==== DATA TO PROCESS
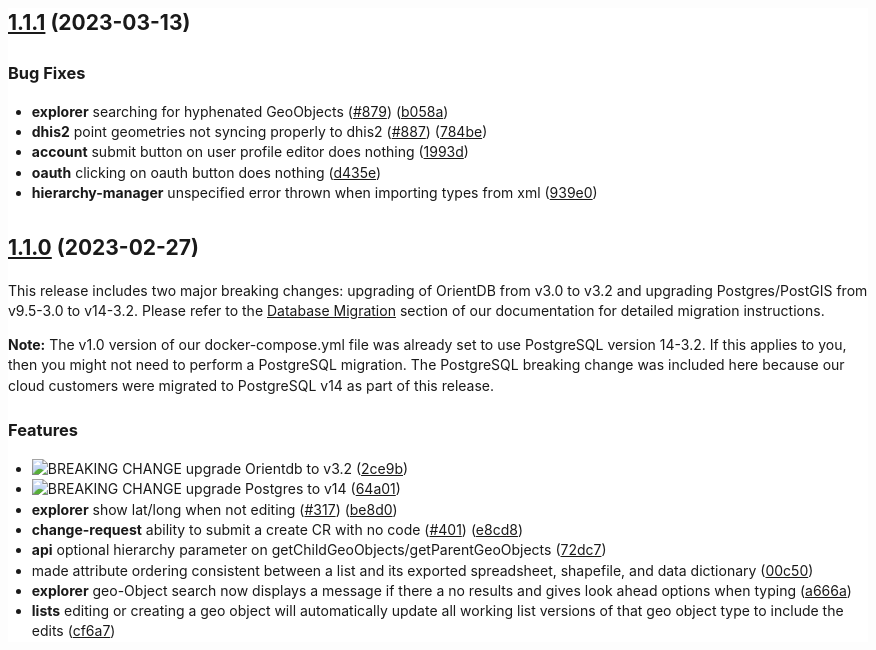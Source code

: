

## [1.1.1](https://github.com/terraframe/geoprism-registry/releases/tag/1.1.1) (2023-03-13)


### Bug Fixes

   - **explorer** searching for hyphenated GeoObjects  ([#879](https://github.com/terraframe/geoprism-registry/issues/879)) ([b058a](https://github.com/terraframe/geoprism-registry/commit/b058afd4df244737f8a40d02cdd63c793e8f8312))
   - **dhis2** point geometries not syncing properly to dhis2  ([#887](https://github.com/terraframe/geoprism-registry/issues/887)) ([784be](https://github.com/terraframe/geoprism-registry/commit/784be18fdc834b32ffac7cd51707ffa50cf44298))
   - **account** submit button on user profile editor does nothing   ([1993d](https://github.com/terraframe/geoprism-registry/commit/1993d2b5680dc19259c0fc7d64b5bc9a1474d232))
   - **oauth** clicking on oauth button does nothing   ([d435e](https://github.com/terraframe/geoprism-registry/commit/d435e5cc30b9a270251e2631404bc73ad4cf9980))
   - **hierarchy-manager** unspecified error thrown when importing types from xml   ([939e0](https://github.com/terraframe/geoprism-registry/commit/939e0404f7ec3f2d9d8dd15050603d52f6af4ad1))





## [1.1.0](https://github.com/terraframe/geoprism-registry/releases/tag/1.1.0) (2023-02-27)

This release includes two major breaking changes: upgrading of OrientDB from v3.0 to v3.2 and upgrading Postgres/PostGIS from v9.5-3.0 to v14-3.2. Please refer to the [Database Migration](https://docs.geoprismregistry.com/readme/current/deployment-and-setup/3.10-migration) section of our documentation for detailed migration instructions.

<b>Note:</b> The v1.0 version of our docker-compose.yml file was already set to use PostgreSQL version 14-3.2. If this applies to you, then you might not need to perform a PostgreSQL migration. The PostgreSQL breaking change was included here because our cloud customers were migrated to PostgreSQL v14 as part of this release.

### Features

 - ![BREAKING CHANGE](https://raw.githubusercontent.com/terraframe/geoprism-registry/master/src/build/changelog/breaking-change.png) upgrade Orientdb to v3.2   ([2ce9b](https://github.com/terraframe/geoprism-registry/commit/2ce9bec8d0ce36b68b0a7aa879984d99855885d8))
 - ![BREAKING CHANGE](https://raw.githubusercontent.com/terraframe/geoprism-registry/master/src/build/changelog/breaking-change.png) upgrade Postgres to v14   ([64a01](https://github.com/terraframe/geoprism-registry/commit/64a01cb2e2cef93403d82252097e429a564196b2))
 - **explorer** show lat/long when not editing  ([#317](https://github.com/terraframe/geoprism-registry/issues/317)) ([be8d0](https://github.com/terraframe/geoprism-registry/commit/be8d05c669174dc94ef64def0c262bfc23be8cf4))
 - **change-request** ability to submit a create CR with no code  ([#401](https://github.com/terraframe/geoprism-registry/issues/401)) ([e8cd8](https://github.com/terraframe/geoprism-registry/commit/e8cd8957668ae4bf8965bf3af1213fb18c1905d0))
 - **api** optional hierarchy parameter on getChildGeoObjects/getParentGeoObjects   ([72dc7](https://github.com/terraframe/geoprism-registry/commit/72dc75c5933cc917034b43faae254398d178cdbd))
 - made attribute ordering consistent between a list and its exported spreadsheet, shapefile, and data dictionary  ([00c50](https://github.com/terraframe/geoprism-registry/commit/00c506e626fb2b06a38c4ef3c7e692e392e0839b))
 - **explorer** geo-Object search now displays a message if there a no results and gives look ahead options when typing  ([a666a](https://github.com/terraframe/geoprism-registry/commit/a666adb0f4be9277968bca0cca6a1ee85dd28fa7))
 - **lists** editing or creating a geo object will automatically update all working list versions of that geo object type to include the edits  ([cf6a7](https://github.com/terraframe/geoprism-registry/commit/cf6a700e8bb7a6edce3ee32571bb76e3bc28d54c))
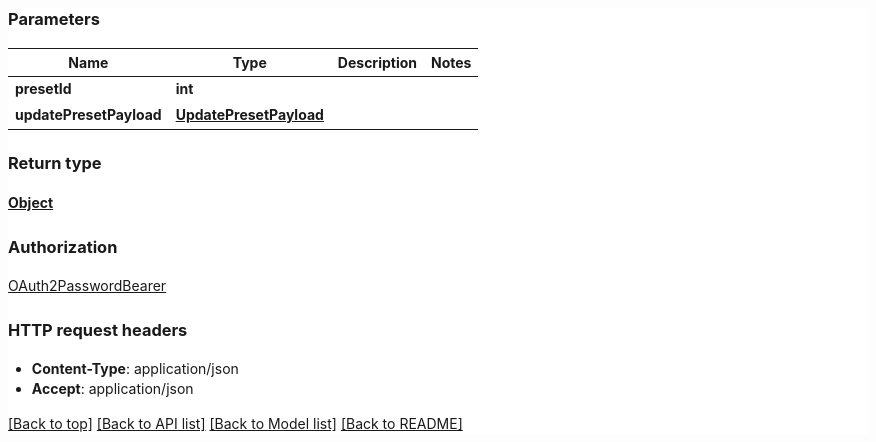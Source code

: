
 ```dart
```

### Parameters

Name | Type | Description  | Notes
------------- | ------------- | ------------- | -------------
 **presetId** | **int**|  | 
 **updatePresetPayload** | [**UpdatePresetPayload**](UpdatePresetPayload.md)|  | 

### Return type

[**Object**](Object.md)

### Authorization

[OAuth2PasswordBearer](../README.md#OAuth2PasswordBearer)

### HTTP request headers

 - **Content-Type**: application/json
 - **Accept**: application/json

[[Back to top]](#) [[Back to API list]](../README.md#documentation-for-api-endpoints) [[Back to Model list]](../README.md#documentation-for-models) [[Back to README]](../README.md)

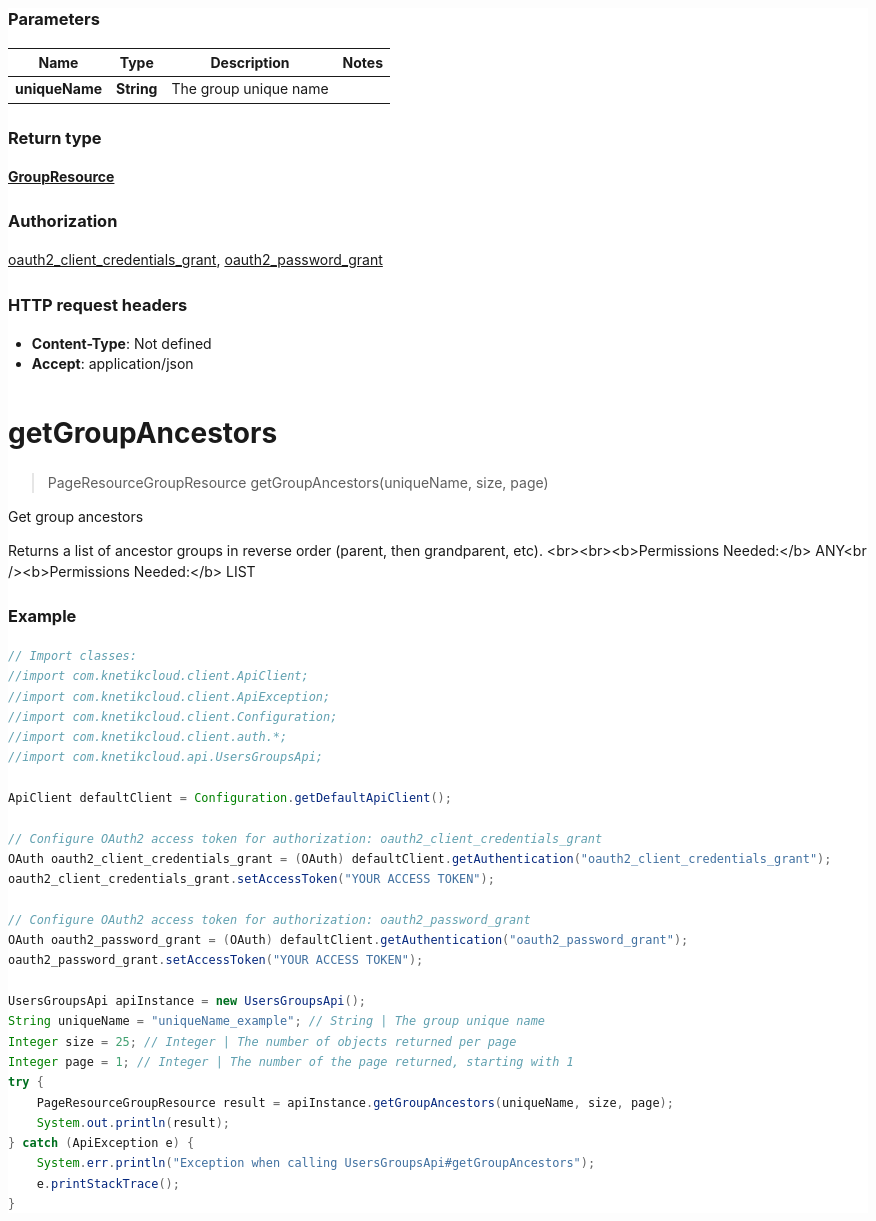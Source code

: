 ### Parameters

Name | Type | Description  | Notes
------------- | ------------- | ------------- | -------------
 **uniqueName** | **String**| The group unique name |

### Return type

[**GroupResource**](GroupResource.md)

### Authorization

[oauth2_client_credentials_grant](../README.md#oauth2_client_credentials_grant), [oauth2_password_grant](../README.md#oauth2_password_grant)

### HTTP request headers

 - **Content-Type**: Not defined
 - **Accept**: application/json

<a name="getGroupAncestors"></a>
# **getGroupAncestors**
> PageResourceGroupResource getGroupAncestors(uniqueName, size, page)

Get group ancestors

Returns a list of ancestor groups in reverse order (parent, then grandparent, etc). &lt;br&gt;&lt;br&gt;&lt;b&gt;Permissions Needed:&lt;/b&gt; ANY&lt;br /&gt;&lt;b&gt;Permissions Needed:&lt;/b&gt; LIST

### Example
```java
// Import classes:
//import com.knetikcloud.client.ApiClient;
//import com.knetikcloud.client.ApiException;
//import com.knetikcloud.client.Configuration;
//import com.knetikcloud.client.auth.*;
//import com.knetikcloud.api.UsersGroupsApi;

ApiClient defaultClient = Configuration.getDefaultApiClient();

// Configure OAuth2 access token for authorization: oauth2_client_credentials_grant
OAuth oauth2_client_credentials_grant = (OAuth) defaultClient.getAuthentication("oauth2_client_credentials_grant");
oauth2_client_credentials_grant.setAccessToken("YOUR ACCESS TOKEN");

// Configure OAuth2 access token for authorization: oauth2_password_grant
OAuth oauth2_password_grant = (OAuth) defaultClient.getAuthentication("oauth2_password_grant");
oauth2_password_grant.setAccessToken("YOUR ACCESS TOKEN");

UsersGroupsApi apiInstance = new UsersGroupsApi();
String uniqueName = "uniqueName_example"; // String | The group unique name
Integer size = 25; // Integer | The number of objects returned per page
Integer page = 1; // Integer | The number of the page returned, starting with 1
try {
    PageResourceGroupResource result = apiInstance.getGroupAncestors(uniqueName, size, page);
    System.out.println(result);
} catch (ApiException e) {
    System.err.println("Exception when calling UsersGroupsApi#getGroupAncestors");
    e.printStackTrace();
}
```
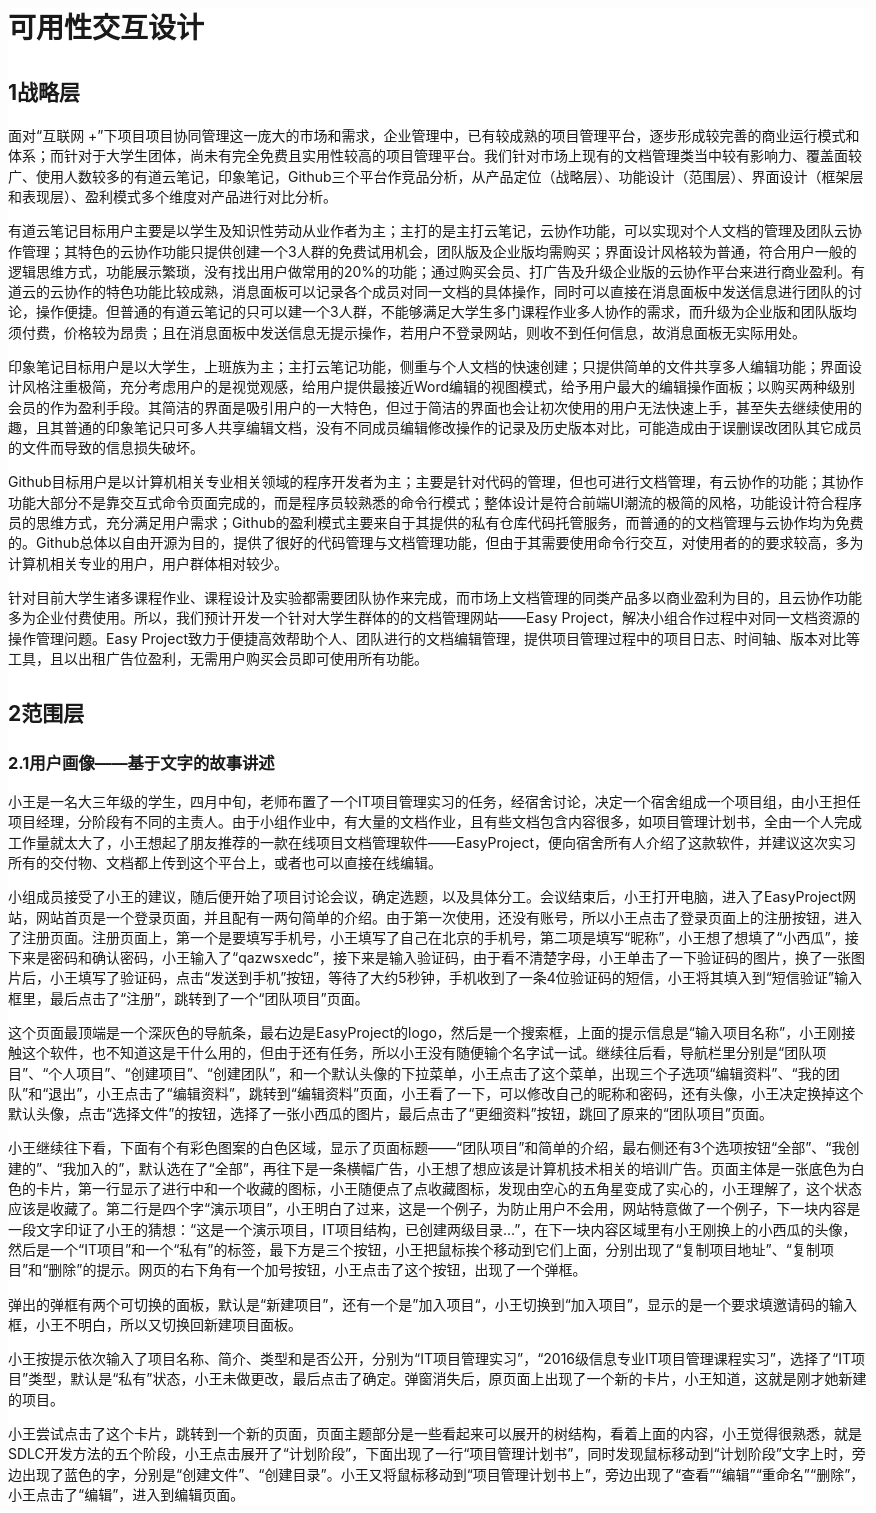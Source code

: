 # 可用性交互设计
## 1战略层
面对“互联网 +”下项目项目协同管理这一庞大的市场和需求，企业管理中，已有较成熟的项目管理平台，逐步形成较完善的商业运行模式和体系；而针对于大学生团体，尚未有完全免费且实用性较高的项目管理平台。我们针对市场上现有的文档管理类当中较有影响力、覆盖面较广、使用人数较多的有道云笔记，印象笔记，Github三个平台作竞品分析，从产品定位（战略层）、功能设计（范围层）、界面设计（框架层和表现层）、盈利模式多个维度对产品进行对比分析。
	
  有道云笔记目标用户主要是以学生及知识性劳动从业作者为主；主打的是主打云笔记，云协作功能，可以实现对个人文档的管理及团队云协作管理；其特色的云协作功能只提供创建一个3人群的免费试用机会，团队版及企业版均需购买；界面设计风格较为普通，符合用户一般的逻辑思维方式，功能展示繁琐，没有找出用户做常用的20%的功能；通过购买会员、打广告及升级企业版的云协作平台来进行商业盈利。有道云的云协作的特色功能比较成熟，消息面板可以记录各个成员对同一文档的具体操作，同时可以直接在消息面板中发送信息进行团队的讨论，操作便捷。但普通的有道云笔记的只可以建一个3人群，不能够满足大学生多门课程作业多人协作的需求，而升级为企业版和团队版均须付费，价格较为昂贵；且在消息面板中发送信息无提示操作，若用户不登录网站，则收不到任何信息，故消息面板无实际用处。

印象笔记目标用户是以大学生，上班族为主；主打云笔记功能，侧重与个人文档的快速创建；只提供简单的文件共享多人编辑功能；界面设计风格注重极简，充分考虑用户的是视觉观感，给用户提供最接近Word编辑的视图模式，给予用户最大的编辑操作面板；以购买两种级别会员的作为盈利手段。其简洁的界面是吸引用户的一大特色，但过于简洁的界面也会让初次使用的用户无法快速上手，甚至失去继续使用的趣，且其普通的印象笔记只可多人共享编辑文档，没有不同成员编辑修改操作的记录及历史版本对比，可能造成由于误删误改团队其它成员的文件而导致的信息损失破坏。

Github目标用户是以计算机相关专业相关领域的程序开发者为主；主要是针对代码的管理，但也可进行文档管理，有云协作的功能；其协作功能大部分不是靠交互式命令页面完成的，而是程序员较熟悉的命令行模式；整体设计是符合前端UI潮流的极简的风格，功能设计符合程序员的思维方式，充分满足用户需求；Github的盈利模式主要来自于其提供的私有仓库代码托管服务，而普通的的文档管理与云协作均为免费的。Github总体以自由开源为目的，提供了很好的代码管理与文档管理功能，但由于其需要使用命令行交互，对使用者的的要求较高，多为计算机相关专业的用户，用户群体相对较少。

针对目前大学生诸多课程作业、课程设计及实验都需要团队协作来完成，而市场上文档管理的同类产品多以商业盈利为目的，且云协作功能多为企业付费使用。所以，我们预计开发一个针对大学生群体的的文档管理网站——Easy Project，解决小组合作过程中对同一文档资源的操作管理问题。Easy Project致力于便捷高效帮助个人、团队进行的文档编辑管理，提供项目管理过程中的项目日志、时间轴、版本对比等工具，且以出租广告位盈利，无需用户购买会员即可使用所有功能。
## 2范围层
### 2.1用户画像——基于文字的故事讲述
	
  小王是一名大三年级的学生，四月中旬，老师布置了一个IT项目管理实习的任务，经宿舍讨论，决定一个宿舍组成一个项目组，由小王担任项目经理，分阶段有不同的主责人。由于小组作业中，有大量的文档作业，且有些文档包含内容很多，如项目管理计划书，全由一个人完成工作量就太大了，小王想起了朋友推荐的一款在线项目文档管理软件——EasyProject，便向宿舍所有人介绍了这款软件，并建议这次实习所有的交付物、文档都上传到这个平台上，或者也可以直接在线编辑。
	
  小组成员接受了小王的建议，随后便开始了项目讨论会议，确定选题，以及具体分工。会议结束后，小王打开电脑，进入了EasyProject网站，网站首页是一个登录页面，并且配有一两句简单的介绍。由于第一次使用，还没有账号，所以小王点击了登录页面上的注册按钮，进入了注册页面。注册页面上，第一个是要填写手机号，小王填写了自己在北京的手机号，第二项是填写“昵称”，小王想了想填了“小西瓜”，接下来是密码和确认密码，小王输入了“qazwsxedc”，接下来是输入验证码，由于看不清楚字母，小王单击了一下验证码的图片，换了一张图片后，小王填写了验证码，点击“发送到手机”按钮，等待了大约5秒钟，手机收到了一条4位验证码的短信，小王将其填入到“短信验证”输入框里，最后点击了“注册”，跳转到了一个“团队项目”页面。
	
  这个页面最顶端是一个深灰色的导航条，最右边是EasyProject的logo，然后是一个搜索框，上面的提示信息是“输入项目名称”，小王刚接触这个软件，也不知道这是干什么用的，但由于还有任务，所以小王没有随便输个名字试一试。继续往后看，导航栏里分别是“团队项目”、“个人项目”、“创建项目”、“创建团队”，和一个默认头像的下拉菜单，小王点击了这个菜单，出现三个子选项“编辑资料”、“我的团队”和“退出”，小王点击了“编辑资料”，跳转到“编辑资料”页面，小王看了一下，可以修改自己的昵称和密码，还有头像，小王决定换掉这个默认头像，点击“选择文件”的按钮，选择了一张小西瓜的图片，最后点击了“更细资料”按钮，跳回了原来的“团队项目”页面。
	
  小王继续往下看，下面有个有彩色图案的白色区域，显示了页面标题——“团队项目”和简单的介绍，最右侧还有3个选项按钮“全部”、“我创建的”、“我加入的”，默认选在了“全部”，再往下是一条横幅广告，小王想了想应该是计算机技术相关的培训广告。页面主体是一张底色为白色的卡片，第一行显示了进行中和一个收藏的图标，小王随便点了点收藏图标，发现由空心的五角星变成了实心的，小王理解了，这个状态应该是收藏了。第二行是四个字“演示项目”，小王明白了过来，这是一个例子，为防止用户不会用，网站特意做了一个例子，下一块内容是一段文字印证了小王的猜想：“这是一个演示项目，IT项目结构，已创建两级目录...”，在下一块内容区域里有小王刚换上的小西瓜的头像，然后是一个“IT项目”和一个“私有”的标签，最下方是三个按钮，小王把鼠标挨个移动到它们上面，分别出现了“复制项目地址”、“复制项目”和“删除”的提示。网页的右下角有一个加号按钮，小王点击了这个按钮，出现了一个弹框。
	
  弹出的弹框有两个可切换的面板，默认是“新建项目”，还有一个是”加入项目“，小王切换到“加入项目”，显示的是一个要求填邀请码的输入框，小王不明白，所以又切换回新建项目面板。
	
  小王按提示依次输入了项目名称、简介、类型和是否公开，分别为“IT项目管理实习”，“2016级信息专业IT项目管理课程实习”，选择了“IT项目”类型，默认是“私有”状态，小王未做更改，最后点击了确定。弹窗消失后，原页面上出现了一个新的卡片，小王知道，这就是刚才她新建的项目。
	
  小王尝试点击了这个卡片，跳转到一个新的页面，页面主题部分是一些看起来可以展开的树结构，看着上面的内容，小王觉得很熟悉，就是SDLC开发方法的五个阶段，小王点击展开了“计划阶段”，下面出现了一行“项目管理计划书”，同时发现鼠标移动到“计划阶段”文字上时，旁边出现了蓝色的字，分别是“创建文件”、“创建目录”。小王又将鼠标移动到“项目管理计划书上”，旁边出现了“查看”“编辑”“重命名”“删除”，小王点击了“编辑”，进入到编辑页面。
========
* [PROBLEM REQUIREMENTS]
Look above for the line holding "- **api** optional", then set down exactly that line and every line after it up to and including the line holding "- made attribute", with nothing else.

* [RESPONSE AREA]
 - **api** optional hierarchy parameter on getChildGeoObjects/getParentGeoObjects   ([72dc7](https://github.com/terraframe/geoprism-registry/commit/72dc75c5933cc917034b43faae254398d178cdbd))
 - made attribute ordering consistent between a list and its exported spreadsheet, shapefile, and data dictionary  ([00c50](https://github.com/terraframe/geoprism-registry/commit/00c506e626fb2b06a38c4ef3c7e692e392e0839b))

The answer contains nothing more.